* Work to be completed:
The material below holds pictures, which are to be left out; copy exactly the lines from the one with "- torch light blocks will" through the one with "- Date Navigation".

*** Opening Available data ***

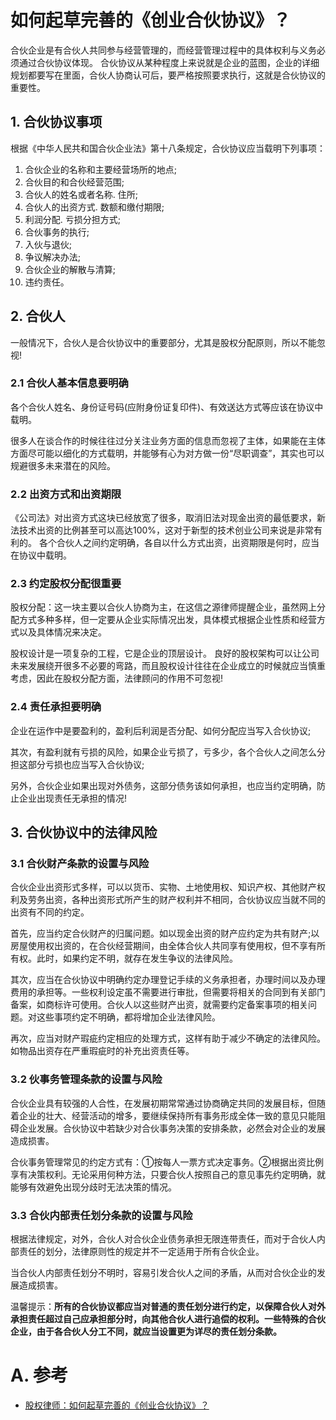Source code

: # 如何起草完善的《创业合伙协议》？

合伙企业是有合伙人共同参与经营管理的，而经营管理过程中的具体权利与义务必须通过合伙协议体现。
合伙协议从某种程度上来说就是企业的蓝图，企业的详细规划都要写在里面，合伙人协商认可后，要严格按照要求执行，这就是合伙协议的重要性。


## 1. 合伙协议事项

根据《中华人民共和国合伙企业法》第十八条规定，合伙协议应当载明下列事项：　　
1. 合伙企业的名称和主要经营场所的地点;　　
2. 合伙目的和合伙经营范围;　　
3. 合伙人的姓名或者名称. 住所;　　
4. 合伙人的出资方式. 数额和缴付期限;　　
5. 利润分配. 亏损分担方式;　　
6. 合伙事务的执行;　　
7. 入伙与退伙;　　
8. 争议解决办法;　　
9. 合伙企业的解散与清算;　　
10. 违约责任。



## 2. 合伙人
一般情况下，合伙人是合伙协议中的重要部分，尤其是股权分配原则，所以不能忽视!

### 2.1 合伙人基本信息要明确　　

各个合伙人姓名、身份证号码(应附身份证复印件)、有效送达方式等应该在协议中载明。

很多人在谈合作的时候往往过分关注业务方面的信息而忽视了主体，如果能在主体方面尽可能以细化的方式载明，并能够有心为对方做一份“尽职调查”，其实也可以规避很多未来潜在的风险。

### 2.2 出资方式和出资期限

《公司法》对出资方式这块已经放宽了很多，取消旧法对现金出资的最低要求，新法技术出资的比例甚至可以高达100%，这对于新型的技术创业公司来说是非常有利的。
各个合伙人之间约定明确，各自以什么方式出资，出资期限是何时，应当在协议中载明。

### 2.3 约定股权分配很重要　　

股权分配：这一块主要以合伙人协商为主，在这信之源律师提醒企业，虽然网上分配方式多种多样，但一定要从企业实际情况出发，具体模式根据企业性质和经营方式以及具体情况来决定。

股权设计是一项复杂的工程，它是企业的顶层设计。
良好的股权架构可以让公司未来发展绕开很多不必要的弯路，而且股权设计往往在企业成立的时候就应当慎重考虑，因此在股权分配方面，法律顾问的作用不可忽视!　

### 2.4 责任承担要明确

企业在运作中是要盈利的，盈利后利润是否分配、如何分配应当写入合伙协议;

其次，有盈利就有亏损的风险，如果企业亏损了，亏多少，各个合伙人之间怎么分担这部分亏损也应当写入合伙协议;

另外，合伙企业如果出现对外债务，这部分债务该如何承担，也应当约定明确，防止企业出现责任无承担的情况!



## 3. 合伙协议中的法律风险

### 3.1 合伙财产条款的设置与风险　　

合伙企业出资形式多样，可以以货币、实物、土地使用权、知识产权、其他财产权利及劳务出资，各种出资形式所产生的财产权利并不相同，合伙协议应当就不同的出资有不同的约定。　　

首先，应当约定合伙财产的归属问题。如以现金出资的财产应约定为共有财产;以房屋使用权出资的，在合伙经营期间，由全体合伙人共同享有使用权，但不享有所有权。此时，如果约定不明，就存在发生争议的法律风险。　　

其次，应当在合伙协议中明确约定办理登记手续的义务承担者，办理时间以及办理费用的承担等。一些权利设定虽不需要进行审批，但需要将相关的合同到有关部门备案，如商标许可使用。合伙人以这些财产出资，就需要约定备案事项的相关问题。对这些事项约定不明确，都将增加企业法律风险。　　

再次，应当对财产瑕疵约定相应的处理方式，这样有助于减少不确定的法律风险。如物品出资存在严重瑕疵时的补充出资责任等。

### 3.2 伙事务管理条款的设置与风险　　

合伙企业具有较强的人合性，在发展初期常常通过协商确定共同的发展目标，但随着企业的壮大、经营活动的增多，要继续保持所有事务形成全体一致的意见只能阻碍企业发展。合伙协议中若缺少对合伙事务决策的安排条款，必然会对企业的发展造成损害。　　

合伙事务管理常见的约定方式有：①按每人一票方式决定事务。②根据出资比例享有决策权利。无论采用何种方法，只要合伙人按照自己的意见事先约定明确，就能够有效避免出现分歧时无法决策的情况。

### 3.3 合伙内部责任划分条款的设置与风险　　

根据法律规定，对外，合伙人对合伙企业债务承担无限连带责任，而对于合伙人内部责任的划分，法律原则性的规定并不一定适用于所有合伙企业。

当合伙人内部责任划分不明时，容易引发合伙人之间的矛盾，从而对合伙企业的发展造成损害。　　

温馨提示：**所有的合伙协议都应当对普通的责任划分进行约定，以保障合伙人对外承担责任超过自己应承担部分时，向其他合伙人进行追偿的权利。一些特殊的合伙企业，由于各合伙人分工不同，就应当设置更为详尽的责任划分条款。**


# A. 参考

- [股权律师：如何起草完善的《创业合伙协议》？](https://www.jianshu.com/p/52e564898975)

*** Closing Available data ***
*** Opening Available data ***

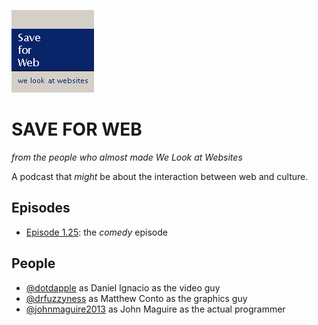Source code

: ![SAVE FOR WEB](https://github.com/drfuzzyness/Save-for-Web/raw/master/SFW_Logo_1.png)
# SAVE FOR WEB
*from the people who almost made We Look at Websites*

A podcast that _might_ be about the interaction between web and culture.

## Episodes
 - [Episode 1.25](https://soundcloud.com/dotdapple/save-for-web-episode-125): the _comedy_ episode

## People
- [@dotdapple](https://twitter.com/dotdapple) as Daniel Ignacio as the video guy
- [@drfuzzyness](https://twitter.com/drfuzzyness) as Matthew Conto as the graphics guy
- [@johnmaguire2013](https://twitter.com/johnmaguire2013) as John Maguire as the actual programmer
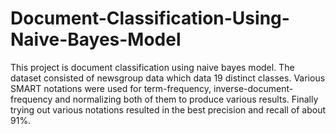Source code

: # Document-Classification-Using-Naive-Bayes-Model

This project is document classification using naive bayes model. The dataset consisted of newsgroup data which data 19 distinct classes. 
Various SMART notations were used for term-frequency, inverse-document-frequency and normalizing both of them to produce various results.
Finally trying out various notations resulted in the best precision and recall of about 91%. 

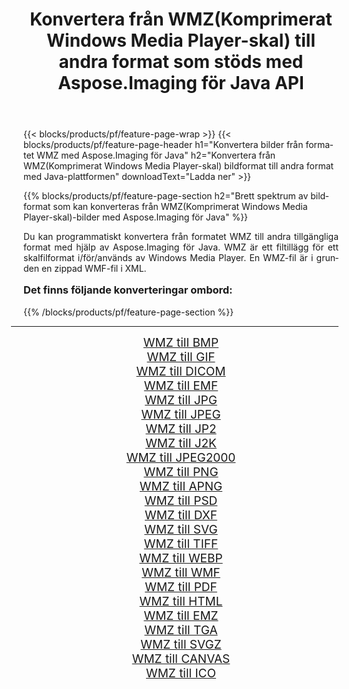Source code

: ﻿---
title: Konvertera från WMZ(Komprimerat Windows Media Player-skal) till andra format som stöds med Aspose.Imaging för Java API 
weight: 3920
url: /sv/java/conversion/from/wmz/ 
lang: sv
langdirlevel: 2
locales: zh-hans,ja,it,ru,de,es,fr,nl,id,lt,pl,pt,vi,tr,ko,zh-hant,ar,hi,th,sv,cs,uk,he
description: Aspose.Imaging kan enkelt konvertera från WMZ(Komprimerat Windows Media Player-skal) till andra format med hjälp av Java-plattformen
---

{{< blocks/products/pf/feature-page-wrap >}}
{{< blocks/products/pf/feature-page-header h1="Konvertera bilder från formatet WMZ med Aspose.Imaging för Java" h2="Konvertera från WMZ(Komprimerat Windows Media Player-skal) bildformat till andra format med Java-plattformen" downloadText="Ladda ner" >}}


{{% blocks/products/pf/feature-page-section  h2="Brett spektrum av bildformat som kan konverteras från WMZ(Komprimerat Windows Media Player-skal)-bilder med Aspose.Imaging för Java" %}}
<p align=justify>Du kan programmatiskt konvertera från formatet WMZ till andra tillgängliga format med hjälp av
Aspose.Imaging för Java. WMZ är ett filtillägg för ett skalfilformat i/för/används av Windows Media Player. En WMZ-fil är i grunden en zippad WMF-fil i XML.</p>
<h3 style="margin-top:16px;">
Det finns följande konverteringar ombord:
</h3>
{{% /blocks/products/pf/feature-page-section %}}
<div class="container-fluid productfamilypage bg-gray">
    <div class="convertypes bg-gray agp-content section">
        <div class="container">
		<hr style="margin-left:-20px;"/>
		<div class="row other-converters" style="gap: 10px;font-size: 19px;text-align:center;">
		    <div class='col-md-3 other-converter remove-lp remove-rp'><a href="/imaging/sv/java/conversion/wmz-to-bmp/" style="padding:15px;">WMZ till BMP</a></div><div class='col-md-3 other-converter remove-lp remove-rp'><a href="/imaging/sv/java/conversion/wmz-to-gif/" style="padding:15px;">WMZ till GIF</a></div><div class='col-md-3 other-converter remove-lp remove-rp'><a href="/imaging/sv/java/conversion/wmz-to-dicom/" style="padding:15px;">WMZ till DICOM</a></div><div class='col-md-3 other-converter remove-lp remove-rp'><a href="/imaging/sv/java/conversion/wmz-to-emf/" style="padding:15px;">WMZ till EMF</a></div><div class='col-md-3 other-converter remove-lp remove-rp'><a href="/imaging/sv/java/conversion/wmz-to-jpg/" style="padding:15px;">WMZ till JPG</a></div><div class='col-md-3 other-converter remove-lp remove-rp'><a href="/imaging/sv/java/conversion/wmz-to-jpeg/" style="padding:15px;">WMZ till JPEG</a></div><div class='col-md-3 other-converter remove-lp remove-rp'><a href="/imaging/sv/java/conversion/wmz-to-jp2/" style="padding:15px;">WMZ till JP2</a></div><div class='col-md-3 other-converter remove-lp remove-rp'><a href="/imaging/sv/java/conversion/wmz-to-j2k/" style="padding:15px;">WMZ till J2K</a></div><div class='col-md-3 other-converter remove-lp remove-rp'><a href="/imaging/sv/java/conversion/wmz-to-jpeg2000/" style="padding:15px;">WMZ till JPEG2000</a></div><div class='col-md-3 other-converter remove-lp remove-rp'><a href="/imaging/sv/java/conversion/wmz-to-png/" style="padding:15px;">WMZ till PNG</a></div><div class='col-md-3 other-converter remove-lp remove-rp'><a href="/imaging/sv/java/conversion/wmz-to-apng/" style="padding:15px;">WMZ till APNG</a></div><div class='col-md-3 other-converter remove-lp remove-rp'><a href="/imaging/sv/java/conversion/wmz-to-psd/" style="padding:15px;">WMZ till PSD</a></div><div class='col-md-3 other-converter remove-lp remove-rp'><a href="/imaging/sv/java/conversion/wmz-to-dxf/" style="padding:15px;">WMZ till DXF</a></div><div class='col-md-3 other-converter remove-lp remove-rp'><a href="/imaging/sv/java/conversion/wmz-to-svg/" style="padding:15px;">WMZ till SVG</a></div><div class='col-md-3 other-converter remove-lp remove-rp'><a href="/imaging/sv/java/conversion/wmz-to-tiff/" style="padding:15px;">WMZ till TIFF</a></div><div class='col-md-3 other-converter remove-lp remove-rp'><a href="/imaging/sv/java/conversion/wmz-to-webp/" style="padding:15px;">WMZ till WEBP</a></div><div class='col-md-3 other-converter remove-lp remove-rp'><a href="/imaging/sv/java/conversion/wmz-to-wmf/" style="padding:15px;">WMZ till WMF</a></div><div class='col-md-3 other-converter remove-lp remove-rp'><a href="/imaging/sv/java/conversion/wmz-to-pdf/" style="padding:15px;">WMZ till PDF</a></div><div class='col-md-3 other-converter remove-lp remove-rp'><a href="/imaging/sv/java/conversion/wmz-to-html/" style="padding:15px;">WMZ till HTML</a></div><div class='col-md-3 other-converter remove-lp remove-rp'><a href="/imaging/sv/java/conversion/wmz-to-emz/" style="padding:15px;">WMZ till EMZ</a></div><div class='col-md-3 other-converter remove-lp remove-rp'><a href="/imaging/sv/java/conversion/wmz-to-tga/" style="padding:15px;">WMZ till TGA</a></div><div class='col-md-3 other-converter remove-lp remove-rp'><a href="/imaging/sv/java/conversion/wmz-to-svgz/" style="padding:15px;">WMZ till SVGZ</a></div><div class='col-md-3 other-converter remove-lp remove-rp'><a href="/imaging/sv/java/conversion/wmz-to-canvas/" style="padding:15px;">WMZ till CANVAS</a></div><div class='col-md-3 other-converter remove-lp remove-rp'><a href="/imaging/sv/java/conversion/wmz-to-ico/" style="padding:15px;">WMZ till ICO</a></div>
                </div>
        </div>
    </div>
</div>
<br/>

*** Closing Available data ***
*** Opening Available data ***

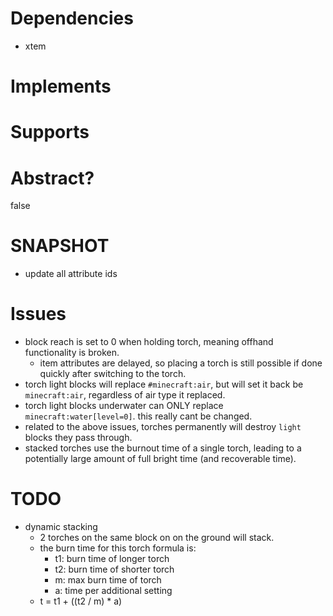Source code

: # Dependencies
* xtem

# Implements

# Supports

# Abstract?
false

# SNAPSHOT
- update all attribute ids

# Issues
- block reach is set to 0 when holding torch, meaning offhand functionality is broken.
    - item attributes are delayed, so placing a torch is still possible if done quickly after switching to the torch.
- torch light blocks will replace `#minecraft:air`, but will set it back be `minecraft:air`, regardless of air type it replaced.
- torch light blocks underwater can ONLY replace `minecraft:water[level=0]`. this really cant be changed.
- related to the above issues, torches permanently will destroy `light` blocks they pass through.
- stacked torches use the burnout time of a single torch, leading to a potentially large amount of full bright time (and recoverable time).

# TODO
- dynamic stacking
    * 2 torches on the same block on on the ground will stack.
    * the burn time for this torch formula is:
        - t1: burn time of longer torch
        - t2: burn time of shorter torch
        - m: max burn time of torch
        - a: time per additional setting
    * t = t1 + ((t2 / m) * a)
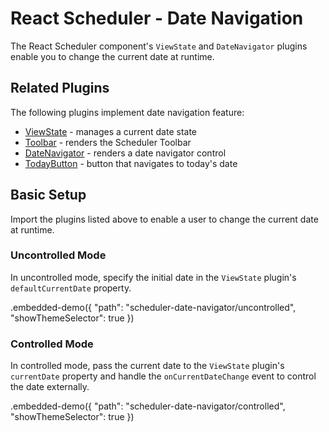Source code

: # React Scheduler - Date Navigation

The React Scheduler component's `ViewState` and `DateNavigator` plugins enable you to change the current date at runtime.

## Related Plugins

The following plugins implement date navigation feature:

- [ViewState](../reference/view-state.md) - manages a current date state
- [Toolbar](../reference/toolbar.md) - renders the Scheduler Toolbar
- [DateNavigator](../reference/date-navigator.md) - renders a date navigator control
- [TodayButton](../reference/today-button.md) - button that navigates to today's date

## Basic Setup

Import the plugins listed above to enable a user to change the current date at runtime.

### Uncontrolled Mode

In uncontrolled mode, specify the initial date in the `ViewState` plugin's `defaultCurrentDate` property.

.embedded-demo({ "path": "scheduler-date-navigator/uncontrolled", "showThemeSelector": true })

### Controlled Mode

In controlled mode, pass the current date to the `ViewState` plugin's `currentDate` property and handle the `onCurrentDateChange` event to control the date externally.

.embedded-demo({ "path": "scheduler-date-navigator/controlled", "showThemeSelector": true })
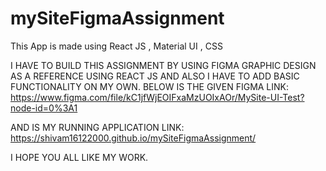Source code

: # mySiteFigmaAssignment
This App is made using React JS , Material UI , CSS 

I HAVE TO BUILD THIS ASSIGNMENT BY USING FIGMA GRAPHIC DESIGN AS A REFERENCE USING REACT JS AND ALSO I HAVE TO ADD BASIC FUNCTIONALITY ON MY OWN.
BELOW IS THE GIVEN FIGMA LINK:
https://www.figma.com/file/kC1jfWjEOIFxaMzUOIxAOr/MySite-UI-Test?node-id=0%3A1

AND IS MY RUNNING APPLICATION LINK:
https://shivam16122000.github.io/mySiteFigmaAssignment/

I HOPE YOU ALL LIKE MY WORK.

*** Closing Available data ***

* Answer below:
- torch light blocks will replace `#minecraft:air`, but will set it back be `minecraft:air`, regardless of air type it replaced.
- torch light blocks underwater can ONLY replace `minecraft:water[level=0]`. this really cant be changed.
- related to the above issues, torches permanently will destroy `light` blocks they pass through.
- stacked torches use the burnout time of a single torch, leading to a potentially large amount of full bright time (and recoverable time).

# TODO
- dynamic stacking
    * 2 torches on the same block on on the ground will stack.
    * the burn time for this torch formula is:
        - t1: burn time of longer torch
        - t2: burn time of shorter torch
        - m: max burn time of torch
        - a: time per additional setting
    * t = t1 + ((t2 / m) * a)
Source code

: # React Scheduler - Date Navigation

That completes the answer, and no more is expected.